Dukulah's interpretation of the Confrontation Clause-focusing on witness unavailability, not juror unavailability-might also prove unworkable in some cases. Suppose that instead of rape, a jury convicted Dukulah of participating in a vast sex trafficking conspiracy, based on the testimony of hundreds of witnesses. See, e.g., United States v. Fahra, 643 Fed.Appx. 480, 483-84 (6th Cir. 2016) (describing a conspiracy trial for which the prosecution "named over 200 intended witnesses"). Under Dukulah's interpretation, the Confrontation Clause would require the government to show each witness' unavailability-or call each available witness to testify again-before the prior conviction could be admitted to prove that Dukulah had participated in a conspiracy. We cannot conclude that the Confrontation Clause plainly requires such a massive drain on public resources.

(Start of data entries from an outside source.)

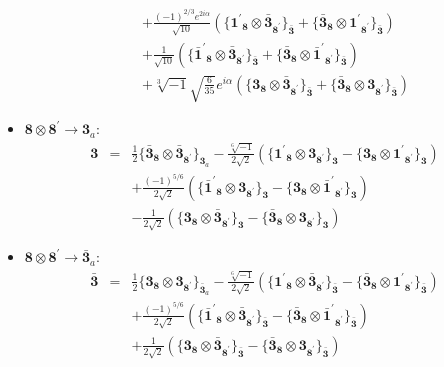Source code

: \documentclass[english]{article}
\newcommand{\subcg}[3]{\big\{ {#1}\otimes{#2}\big\}^{}_{#3}}
\newcommand{\rep}[1]{\mathbf{#1}}
\begin{document}
\begin{itemize}
\begin{eqnarray*}
 & & +\frac{(-1)^{2/3} e^{2 i \alpha }}{\sqrt{10}}\left(\subcg{\rep{1^{\prime}}_{\rep{8}}}{\rep{\bar{3}}_{\rep{8^{\prime}}}}{\rep{\bar{3}}}+\subcg{\rep{\bar{3}}_{\rep{8}}}{\rep{1^{\prime}}_{\rep{8^{\prime}}}}{\rep{\bar{3}}}\right) \\ 
 & & +\frac{1}{\sqrt{10}}\left(\subcg{\rep{\bar{1}^{\prime}}_{\rep{8}}}{\rep{\bar{3}}_{\rep{8^{\prime}}}}{\rep{\bar{3}}}+\subcg{\rep{\bar{3}}_{\rep{8}}}{\rep{\bar{1}^{\prime}}_{\rep{8^{\prime}}}}{\rep{\bar{3}}}\right) \\ 
 & & +\sqrt[3]{-1} \sqrt{\frac{6}{35}} e^{i \alpha }\left(\subcg{\rep{3}_{\rep{8}}}{\rep{\bar{3}}_{\rep{8^{\prime}}}}{\rep{\bar{3}}}+\subcg{\rep{\bar{3}}_{\rep{8}}}{\rep{3}_{\rep{8^{\prime}}}}{\rep{\bar{3}}}\right)
\end{eqnarray*}
\item $\rep{8}\otimes\rep{8^{\prime}}\to\rep{3}_{a}$:
\begin{eqnarray*}
\rep{3} &=& \frac{1}{2}\subcg{\rep{\bar{3}}_{\rep{8}}}{\rep{\bar{3}}_{\rep{8^{\prime}}}}{\rep{3}_{a}}-\frac{\sqrt[6]{-1}}{2 \sqrt{2}}\left(\subcg{\rep{1^{\prime}}_{\rep{8}}}{\rep{3}_{\rep{8^{\prime}}}}{\rep{3}}-\subcg{\rep{3}_{\rep{8}}}{\rep{1^{\prime}}_{\rep{8^{\prime}}}}{\rep{3}}\right) \\ 
 & & +\frac{(-1)^{5/6}}{2 \sqrt{2}}\left(\subcg{\rep{\bar{1}^{\prime}}_{\rep{8}}}{\rep{3}_{\rep{8^{\prime}}}}{\rep{3}}-\subcg{\rep{3}_{\rep{8}}}{\rep{\bar{1}^{\prime}}_{\rep{8^{\prime}}}}{\rep{3}}\right) \\ 
 & & -\frac{1}{2 \sqrt{2}}\left(\subcg{\rep{3}_{\rep{8}}}{\rep{\bar{3}}_{\rep{8^{\prime}}}}{\rep{3}}-\subcg{\rep{\bar{3}}_{\rep{8}}}{\rep{3}_{\rep{8^{\prime}}}}{\rep{3}}\right)
\end{eqnarray*}
\item $\rep{8}\otimes\rep{8^{\prime}}\to\rep{\bar{3}}_{a}$:
\begin{eqnarray*}
\rep{\bar{3}} &=& \frac{1}{2}\subcg{\rep{3}_{\rep{8}}}{\rep{3}_{\rep{8^{\prime}}}}{\rep{\bar{3}}_{a}}-\frac{\sqrt[6]{-1}}{2 \sqrt{2}}\left(\subcg{\rep{1^{\prime}}_{\rep{8}}}{\rep{\bar{3}}_{\rep{8^{\prime}}}}{\rep{\bar{3}}}-\subcg{\rep{\bar{3}}_{\rep{8}}}{\rep{1^{\prime}}_{\rep{8^{\prime}}}}{\rep{\bar{3}}}\right) \\ 
 & & +\frac{(-1)^{5/6}}{2 \sqrt{2}}\left(\subcg{\rep{\bar{1}^{\prime}}_{\rep{8}}}{\rep{\bar{3}}_{\rep{8^{\prime}}}}{\rep{\bar{3}}}-\subcg{\rep{\bar{3}}_{\rep{8}}}{\rep{\bar{1}^{\prime}}_{\rep{8^{\prime}}}}{\rep{\bar{3}}}\right) \\ 
 & & +\frac{1}{2 \sqrt{2}}\left(\subcg{\rep{3}_{\rep{8}}}{\rep{\bar{3}}_{\rep{8^{\prime}}}}{\rep{\bar{3}}}-\subcg{\rep{\bar{3}}_{\rep{8}}}{\rep{3}_{\rep{8^{\prime}}}}{\rep{\bar{3}}}\right)

\end{eqnarray*}
\end{itemize}
\end{document}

Given the problems with Dukulah's interpretation that we have identified, a court could adopt it only after "a close interpretative inquiry" accounting for those problems. Jabateh, 974 F.3d at 299. As a result, the District Court's admission of his prior conviction into evidence was "not a clear, plain error," so "we cannot disturb [his] conviction." Id. at 299-300.
B
In the alternative, Dukulah argues that even if his prior conviction was admissible, the evidence was insufficient to sustain the jury's verdict. "[O]ur review for sufficiency is . . . highly deferential, and we will overturn a verdict only if no reasonable juror could accept the evidence as sufficient to support the conclusion of the defendant's guilt beyond a reasonable doubt." United States v. Caraballo-Rodriguez, 726 F.3d 418, 43031 (3d Cir. 2013) (en banc) (internal quotation marks and quoted source omitted).

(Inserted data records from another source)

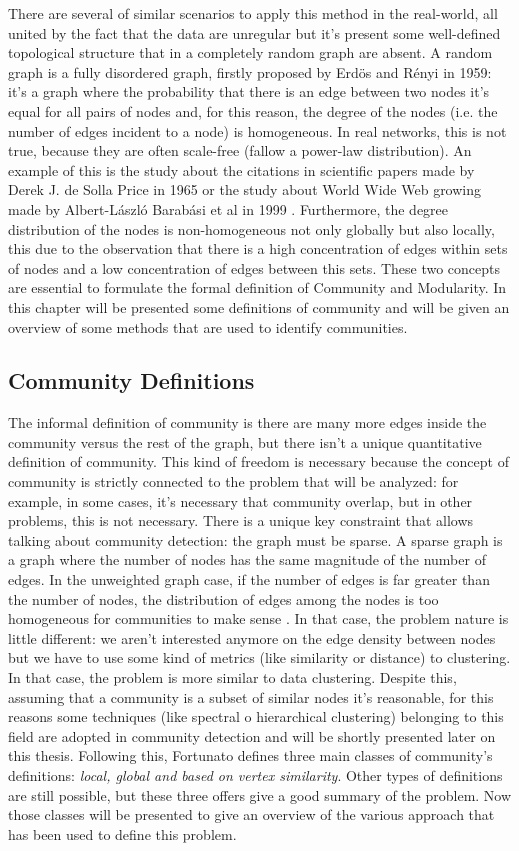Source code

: There are several of similar scenarios to apply this method in the real-world, all united by the fact that the data are unregular but it's present some well-defined topological structure that in a completely random graph are absent. A random graph is a fully disordered graph, firstly proposed by Erdös and Rényi \cite{random} in 1959: it's a graph where the probability that there is an edge between two nodes it's equal for all pairs of nodes and, for this reason, the degree of the nodes (i.e. the number of edges incident to a node) is homogeneous. In real networks, this is not true, because they are often scale-free (fallow a power-law distribution). An example of this is the study about the citations in scientific papers made by Derek J. de Solla Price in 1965 \cite{dsp} or the study about World Wide Web growing made by Albert-László Barabási et al in 1999 \cite{Barab}.
Furthermore, the degree distribution of the nodes is non-homogeneous not only globally but also locally, this due to the observation that there is a high concentration of edges within sets of nodes and a low concentration of edges between this sets. These two concepts are essential to formulate the formal definition of Community and Modularity. In this chapter will be presented some definitions of community and will be given an overview of some methods that are used to identify communities.
\subsection{Community Definitions}
The informal definition of community is there are many more edges inside the community versus the rest of the graph, but there isn't a unique quantitative definition of community. This kind of freedom is necessary because the concept of community is strictly connected to the problem that will be analyzed: for example, in some cases, it's necessary that community overlap, but in other problems, this is not necessary. There is a unique key constraint that allows talking about community detection: the graph must be sparse. A sparse graph is a graph where the number of nodes has the same magnitude of the number of edges. In the unweighted graph case, if the number of edges is far greater than the number of nodes, the distribution of edges among the nodes is too homogeneous for communities to make sense \cite{fortunato}. In that case, the problem nature is little different: we aren't interested anymore on the edge density between nodes but we have to use some kind of metrics (like similarity or distance) to clustering. In that case, the problem is more similar to data clustering. Despite this, assuming that a community is a subset of similar nodes it's reasonable, for this reasons some techniques (like spectral o hierarchical clustering) belonging to this field are adopted in community detection and will be shortly presented later on this thesis.
Following this, Fortunato \cite{fortunato} defines three main classes of community's definitions: \textit{local, global and based on vertex similarity}. Other types of definitions are still possible, but these three offers give a good summary of the problem. Now those classes will be presented to give an overview of the various approach that has been used to define this problem.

We conclude that the jury's verdict was not "so insupportable as to fall below the threshold of bare rationality." Coleman v. Johnson, 566 U.S. 650, 656 (2012). Dukulah complains that the prosecution did not proffer evidence other than his prior conviction to prove that he committed the crimes of which he was convicted. He argues that, in effect, the jury impermissibly gave res judicata effect to his prior conviction. See United States v. Pelullo, 14 F.3d 881, 892 (3d Cir. 1994) (declaring it unconstitutional to apply the related concept of collateral estoppel against a criminal defendant). But as the government notes, neither the District Court nor the prosecution ordered the jury to give preclusive effect to the rape conviction. Instead, the jury was asked to weigh the state conviction for its evidentiary worth, alongside Dukulah's testimony that he did not commit the crimes of which he was convicted. It was not "irrational" for the jury to conclude from this evidence that Dukulah committed those crimes, such that he lied on his naturalization application and knew himself to be ineligible for naturalization. Caraballo-Rodriguez, 726 F.3d at 432. So the jury's verdict "must be upheld." Id.
* * *
For these reasons, we will affirm the District Court's judgment.
[*]This disposition is not an opinion of the full Court and pursuant to I.O.P. 5.7 does not constitute binding precedent.